> _Try it_: Begin the reply with the line containing "- Feature 0: 0.1416" and end it with the final line of the listing, reproducing every line between exactly and adding nothing.

------ Entries shown

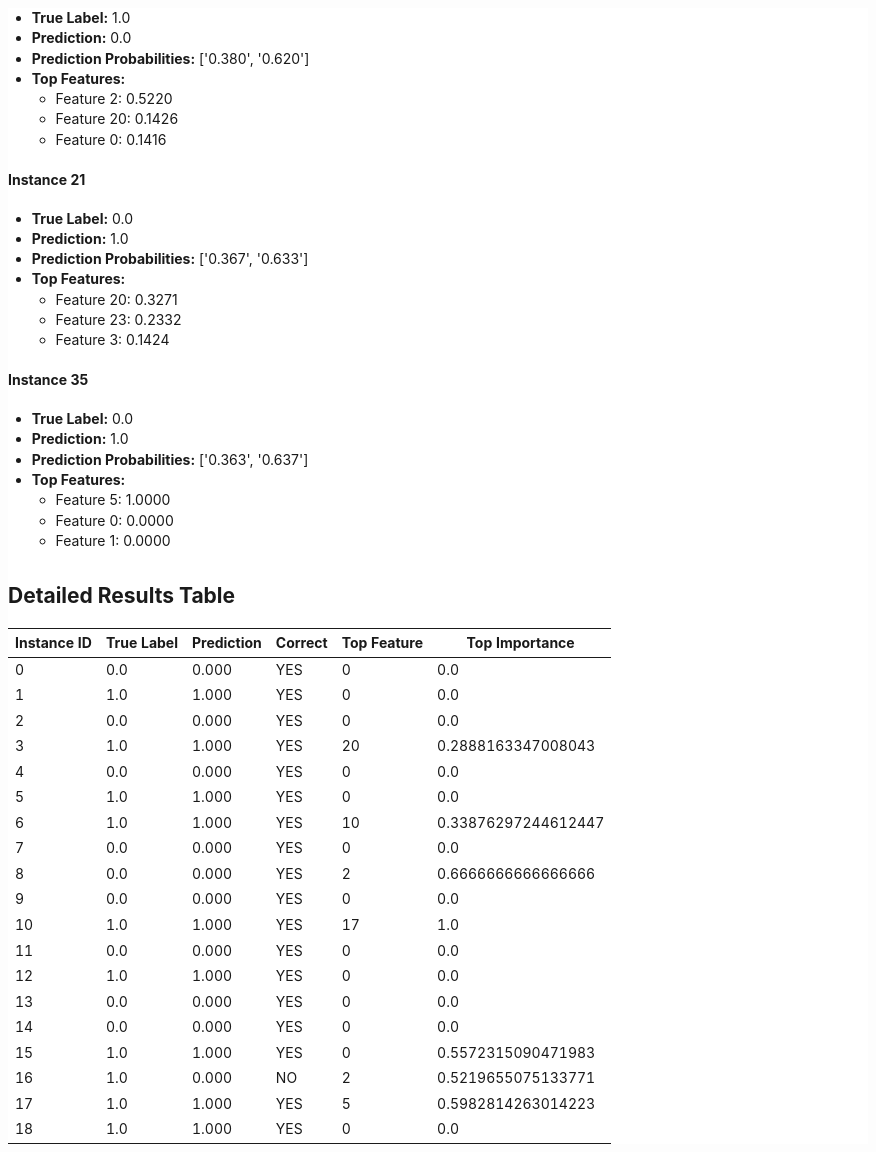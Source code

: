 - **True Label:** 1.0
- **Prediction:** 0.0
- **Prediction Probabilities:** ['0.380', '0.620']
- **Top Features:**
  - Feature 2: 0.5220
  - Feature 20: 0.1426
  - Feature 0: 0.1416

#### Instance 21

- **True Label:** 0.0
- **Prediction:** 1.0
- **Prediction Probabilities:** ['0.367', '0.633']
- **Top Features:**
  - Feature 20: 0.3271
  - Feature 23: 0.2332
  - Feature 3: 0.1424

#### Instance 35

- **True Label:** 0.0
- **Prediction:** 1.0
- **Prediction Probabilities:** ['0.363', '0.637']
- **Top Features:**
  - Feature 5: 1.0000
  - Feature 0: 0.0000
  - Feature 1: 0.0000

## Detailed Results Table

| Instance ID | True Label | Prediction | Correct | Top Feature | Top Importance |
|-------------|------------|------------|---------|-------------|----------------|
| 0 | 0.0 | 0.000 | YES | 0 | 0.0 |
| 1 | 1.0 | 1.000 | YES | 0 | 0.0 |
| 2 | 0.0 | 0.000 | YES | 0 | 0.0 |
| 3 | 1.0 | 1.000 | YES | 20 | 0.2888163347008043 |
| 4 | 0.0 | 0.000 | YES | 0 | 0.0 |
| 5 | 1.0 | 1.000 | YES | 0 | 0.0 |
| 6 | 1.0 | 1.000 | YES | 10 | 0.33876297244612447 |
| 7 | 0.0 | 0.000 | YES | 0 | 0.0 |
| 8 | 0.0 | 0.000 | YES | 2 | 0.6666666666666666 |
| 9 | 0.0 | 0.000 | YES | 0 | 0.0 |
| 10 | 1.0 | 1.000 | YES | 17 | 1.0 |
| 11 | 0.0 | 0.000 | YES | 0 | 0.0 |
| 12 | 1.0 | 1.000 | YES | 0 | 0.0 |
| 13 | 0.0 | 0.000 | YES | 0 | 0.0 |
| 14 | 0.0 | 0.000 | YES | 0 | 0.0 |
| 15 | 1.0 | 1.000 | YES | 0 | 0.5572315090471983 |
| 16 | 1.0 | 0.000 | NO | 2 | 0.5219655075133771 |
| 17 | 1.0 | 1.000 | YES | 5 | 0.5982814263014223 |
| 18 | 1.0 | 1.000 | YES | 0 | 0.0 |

------------

> _Answer to the problem_:
  - Feature 0: 0.1416

#### Instance 21

- **True Label:** 0.0
- **Prediction:** 1.0
- **Prediction Probabilities:** ['0.367', '0.633']
- **Top Features:**
  - Feature 20: 0.3271
  - Feature 23: 0.2332
  - Feature 3: 0.1424

#### Instance 35

- **True Label:** 0.0
- **Prediction:** 1.0
- **Prediction Probabilities:** ['0.363', '0.637']
- **Top Features:**
  - Feature 5: 1.0000
  - Feature 0: 0.0000
  - Feature 1: 0.0000

## Detailed Results Table

| Instance ID | True Label | Prediction | Correct | Top Feature | Top Importance |
|-------------|------------|------------|---------|-------------|----------------|
| 0 | 0.0 | 0.000 | YES | 0 | 0.0 |
| 1 | 1.0 | 1.000 | YES | 0 | 0.0 |
| 2 | 0.0 | 0.000 | YES | 0 | 0.0 |
| 3 | 1.0 | 1.000 | YES | 20 | 0.2888163347008043 |
| 4 | 0.0 | 0.000 | YES | 0 | 0.0 |
| 5 | 1.0 | 1.000 | YES | 0 | 0.0 |
| 6 | 1.0 | 1.000 | YES | 10 | 0.33876297244612447 |
| 7 | 0.0 | 0.000 | YES | 0 | 0.0 |
| 8 | 0.0 | 0.000 | YES | 2 | 0.6666666666666666 |
| 9 | 0.0 | 0.000 | YES | 0 | 0.0 |
| 10 | 1.0 | 1.000 | YES | 17 | 1.0 |
| 11 | 0.0 | 0.000 | YES | 0 | 0.0 |
| 12 | 1.0 | 1.000 | YES | 0 | 0.0 |
| 13 | 0.0 | 0.000 | YES | 0 | 0.0 |
| 14 | 0.0 | 0.000 | YES | 0 | 0.0 |
| 15 | 1.0 | 1.000 | YES | 0 | 0.5572315090471983 |
| 16 | 1.0 | 0.000 | NO | 2 | 0.5219655075133771 |
| 17 | 1.0 | 1.000 | YES | 5 | 0.5982814263014223 |
| 18 | 1.0 | 1.000 | YES | 0 | 0.0 |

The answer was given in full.